ACTIVITY:
Write out every line below that contains "these".

INFORMATION GIVEN:
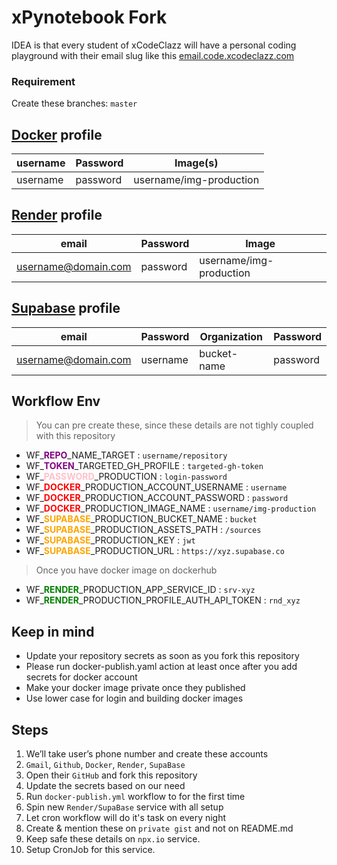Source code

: # xPynotebook Fork

IDEA is that every student of xCodeClazz will have a personal coding playground with their email slug like this [email.code.xcodeclazz.com](#)

### Requirement

Create these branches: `master`

## **[Docker](https://hub.docker.com)** profile

| username | Password | Image(s)                |
| -------- | -------- | ----------------------- |
| username | password | username/img-production |

## **[Render](https://render.com)** profile

| email               | Password | Image                   |
| ------------------- | -------- | ----------------------- |
| username@domain.com | password | username/img-production |

## **[Supabase](https://supabase.com)** profile

| email               | Password | Organization | Password |
| ------------------- | -------- | ------------ | -------- |
| username@domain.com | username | bucket-name  | password |

## Workflow Env

> You can pre create these, since these details are not tighly coupled with this repository

- WF\_<span style="color:purple;">**REPO**</span>\_NAME_TARGET : `username/repository`
- WF\_<span style="color:purple;">**TOKEN**</span>\_TARGETED_GH_PROFILE : `targeted-gh-token`
- WF\_<span style="color:pink;">**PASSWORD**</span>\_PRODUCTION : `login-password`
- WF\_<span style="color:red;">**DOCKER**</span>\_PRODUCTION_ACCOUNT_USERNAME : `username`
- WF\_<span style="color:red;">**DOCKER**</span>\_PRODUCTION_ACCOUNT_PASSWORD : `password`
- WF\_<span style="color:red;">**DOCKER**</span>\_PRODUCTION_IMAGE_NAME : `username/img-production`
- WF\_<span style="color:orange;">**SUPABASE**</span>\_PRODUCTION_BUCKET_NAME : `bucket`
- WF\_<span style="color:orange;">**SUPABASE**</span>\_PRODUCTION_ASSETS_PATH : `/sources`
- WF\_<span style="color:orange;">**SUPABASE**</span>\_PRODUCTION_KEY : `jwt`
- WF\_<span style="color:orange;">**SUPABASE**</span>\_PRODUCTION_URL : `https://xyz.supabase.co`

> Once you have docker image on dockerhub

- WF\_<span style="color:green;">**RENDER**</span>\_PRODUCTION_APP_SERVICE_ID : `srv-xyz`
- WF\_<span style="color:green;">**RENDER**</span>\_PRODUCTION_PROFILE_AUTH_API_TOKEN : `rnd_xyz`

## Keep in mind

- Update your repository secrets as soon as you fork this repository
- Please run docker-publish.yaml action at least once after you add secrets for docker account
- Make your docker image private once they published
- Use lower case for login and building docker images

## Steps

1. We’ll take user’s phone number and create these accounts
2. `Gmail`, `Github`, `Docker`, `Render`, `SupaBase`
3. Open their `GitHub` and fork this repository
4. Update the secrets based on our need
5. Run `docker-publish.yml` workflow to for the first time
6. Spin new `Render/SupaBase` service with all setup
7. Let cron workflow will do it's task on every night
8. Create & mention these on `private gist` and not on README.md
9. Keep safe these details on `npx.io` service.
10. Setup CronJob for this service.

RESPONSE AREA:
Create these branches: `master`
> You can pre create these, since these details are not tighly coupled with this repository
1. We’ll take user’s phone number and create these accounts
8. Create & mention these on `private gist` and not on README.md
9. Keep safe these details on `npx.io` service.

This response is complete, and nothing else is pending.